IOCCC

The International Obfuscated C Code Contest

A 27th IOCCC Winner

Best of show - abuse of libc

Nicholas Carlini nicholas@carlini.com
https://nicholas.carlini.com

The code for this entry can be found in prog.c

Judges' comments:

To use:

make
./prog

Try:

# Play with a friend, P1 and P2, squares are numbered 1..9
./prog

Selected Judges Remarks:

This program consists of a single print statement wrapped in a while loop. You would not think that this would amount to much, but you would be very, very wrong.
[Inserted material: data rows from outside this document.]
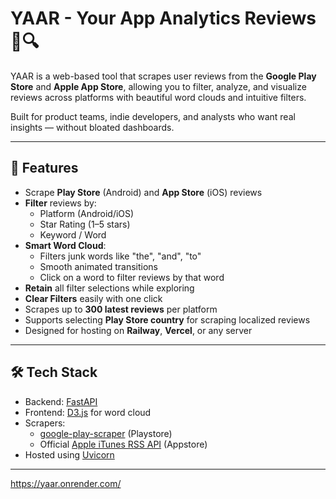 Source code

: # YAAR - Your App Analytics Reviews 📱🔍

YAAR is a web-based tool that scrapes user reviews from the **Google Play Store** and **Apple App Store**, 
allowing you to filter, analyze, and visualize reviews across platforms with beautiful word clouds and intuitive filters.

Built for product teams, indie developers, and analysts who want real insights — without bloated dashboards.

---

## 🚀 Features

- Scrape **Play Store** (Android) and **App Store** (iOS) reviews
- **Filter** reviews by:
  - Platform (Android/iOS)
  - Star Rating (1–5 stars)
  - Keyword / Word
- **Smart Word Cloud**:
  - Filters junk words like "the", "and", "to"
  - Smooth animated transitions
  - Click on a word to filter reviews by that word
- **Retain** all filter selections while exploring
- **Clear Filters** easily with one click
- Scrapes up to **300 latest reviews** per platform
- Supports selecting **Play Store country** for scraping localized reviews
- Designed for hosting on **Railway**, **Vercel**, or any server

---

## 🛠 Tech Stack

- Backend: [FastAPI](https://fastapi.tiangolo.com/)
- Frontend: [D3.js](https://d3js.org/) for word cloud
- Scrapers:
  - [google-play-scraper](https://pypi.org/project/google-play-scraper/) (Playstore)
  - Official [Apple iTunes RSS API](https://rss.itunes.apple.com/) (Appstore)
- Hosted using [Uvicorn](https://www.uvicorn.org/)

---
https://yaar.onrender.com/
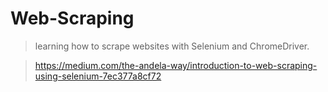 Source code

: # Web-Scraping

> learning how to scrape websites with Selenium and ChromeDriver.

> https://medium.com/the-andela-way/introduction-to-web-scraping-using-selenium-7ec377a8cf72
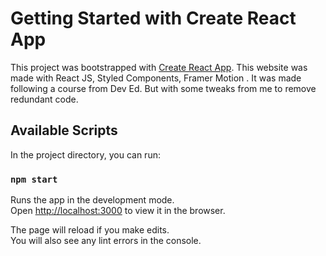 # Getting Started with Create React App

This project was bootstrapped with [Create React App](https://github.com/facebook/create-react-app).
This website was made with React JS, Styled Components, Framer Motion . It was made following a course from Dev Ed. But with some tweaks from me to remove redundant code. 

## Available Scripts

In the project directory, you can run:

### `npm start`

Runs the app in the development mode.\
Open [http://localhost:3000](http://localhost:3000) to view it in the browser.

The page will reload if you make edits.\
You will also see any lint errors in the console.

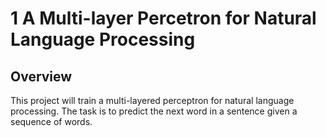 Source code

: 1 A Multi-layer Percetron for Natural Language Processing 
===============
Overview
-------
This project will train a multi-layered perceptron for natural language processing. The task is to predict the next word in a sentence given a sequence of words. 
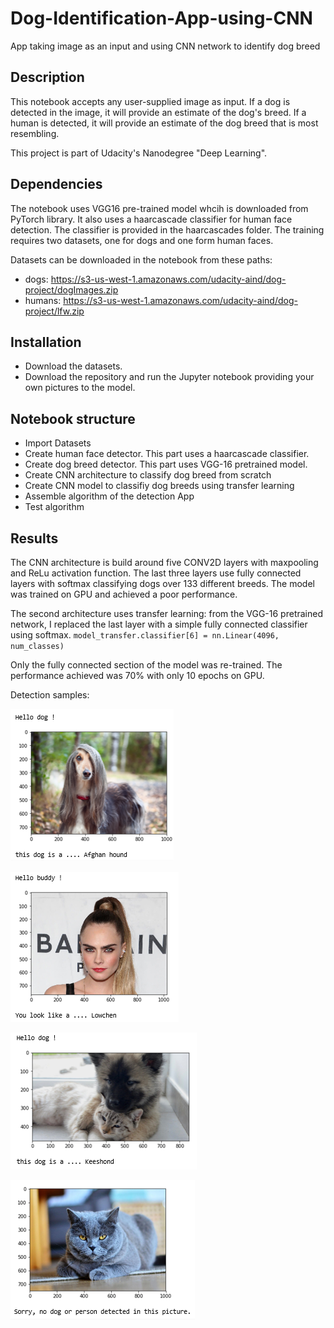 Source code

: # Dog-Identification-App-using-CNN
App taking image as an input and using CNN network to identify dog breed

## Description
This notebook accepts any user-supplied image as input. If a dog is detected in the image, it will provide an estimate of the dog's breed. If a human is detected, it will provide an estimate of the dog breed that is most resembling.

This project is part of Udacity's Nanodegree "Deep Learning".

## Dependencies
The notebook uses VGG16 pre-trained model whcih is downloaded from PyTorch library.
It also uses a haarcascade classifier for human face detection. The classifier is provided in the haarcascades folder. 
The training requires two datasets, one for dogs and one form human faces.

Datasets can be downloaded in the notebook from these paths:
- dogs: https://s3-us-west-1.amazonaws.com/udacity-aind/dog-project/dogImages.zip
- humans: https://s3-us-west-1.amazonaws.com/udacity-aind/dog-project/lfw.zip

## Installation
- Download the datasets.
- Download the repository and run the Jupyter notebook providing your own pictures to the model.

## Notebook structure
- Import Datasets
- Create human face detector. This part uses a haarcascade classifier.
- Create dog breed detector. This part uses VGG-16 pretrained model.
- Create CNN architecture to classify dog breed from scratch
- Create CNN model to classifiy dog breeds using transfer learning
- Assemble algorithm of the detection App
- Test algorithm

## Results
The CNN architecture is build around five CONV2D layers with maxpooling and ReLu activation function. The last three layers use fully connected layers with softmax classifying dogs over 133 different breeds.
The model was trained on GPU and achieved a poor performance.

The second architecture uses transfer learning: from the VGG-16 pretrained network, I replaced the last layer with a simple fully connected classifier using softmax.
`model_transfer.classifier[6] = nn.Linear(4096, num_classes)`

Only the fully connected section of the model was re-trained. The performance achieved was 70% with only 10 epochs on GPU.

Detection samples:

![](/images/dog.PNG)

![](/images/human.PNG)

![](/images/dog2.PNG)

![](/images/nodog.PNG)
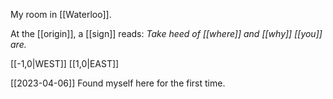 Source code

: 
My room in [[Waterloo]].

At the [[origin]], a [[sign]] reads:
*Take heed of [[where]] and [[why]] [[you]] are.*

[[-1,0|WEST]] 
[[1,0|EAST]] 

[[2023-04-06]]
Found myself here for the first time.
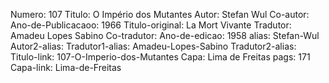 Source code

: Numero: 107
Titulo: O Império dos Mutantes
Autor: Stefan Wul
Co-autor: 
Ano-de-Publicacaoo: 1966
Titulo-original: La Mort Vivante
Tradutor: Amadeu Lopes Sabino
Co-tradutor: 
Ano-de-edicao: 1958
alias: Stefan-Wul
Autor2-alias: 
Tradutor1-alias: Amadeu-Lopes-Sabino
Tradutor2-alias: 
Titulo-link: 107-O-Imperio-dos-Mutantes
Capa: Lima de Freitas
pags: 171
Capa-link: Lima-de-Freitas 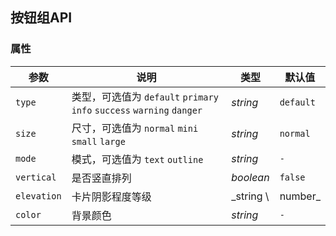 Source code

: ## 按钮组API

### 属性

| 参数           | 说明                                                              | 类型        | 默认值       |
|--------------|-----------------------------------------------------------------|-----------|-----------|
| `type`       | 类型，可选值为 `default` `primary` `info` `success` `warning` `danger` | _string_  | `default` |
| `size`       | 尺寸，可选值为 `normal` `mini` `small` `large`                         | _string_  | `normal`  |
| `mode`       | 模式，可选值为 `text` `outline`                                        | _string_  | `-`       |
| `vertical`   | 是否竖直排列                                                          | _boolean_ | `false`   |
| `elevation`  | 卡片阴影程度等级                                               | _string \ | number_  | `2`     |
| `color`      | 背景颜色                                                            | _string_  | `-`       |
A clue to what is happening and how this works is encoded in the ASCII art of the program source.

Author’s comments:

HOW ABOUT A NICE GAME OF CHESSTIC-TAC-TOE?

USAGE

cc -o prog prog.c
./prog

Alternates between P1 and P2. Enter a digit [1-9] to move:

1 | 2 | 3
---------
4 | 5 | 6
---------
7 | 8 | 9

The game ends if:

LIMITATIONS

Bad things may happen if the entered move is outside of the range [1..9]

While the game will stop if one player tries to overwrite another player’s move, it will happily allow a player to move on top of themself. However, given that this is an effective no-op and guarantees a loss to a competent opponent, if you do this you probably deserve to lose.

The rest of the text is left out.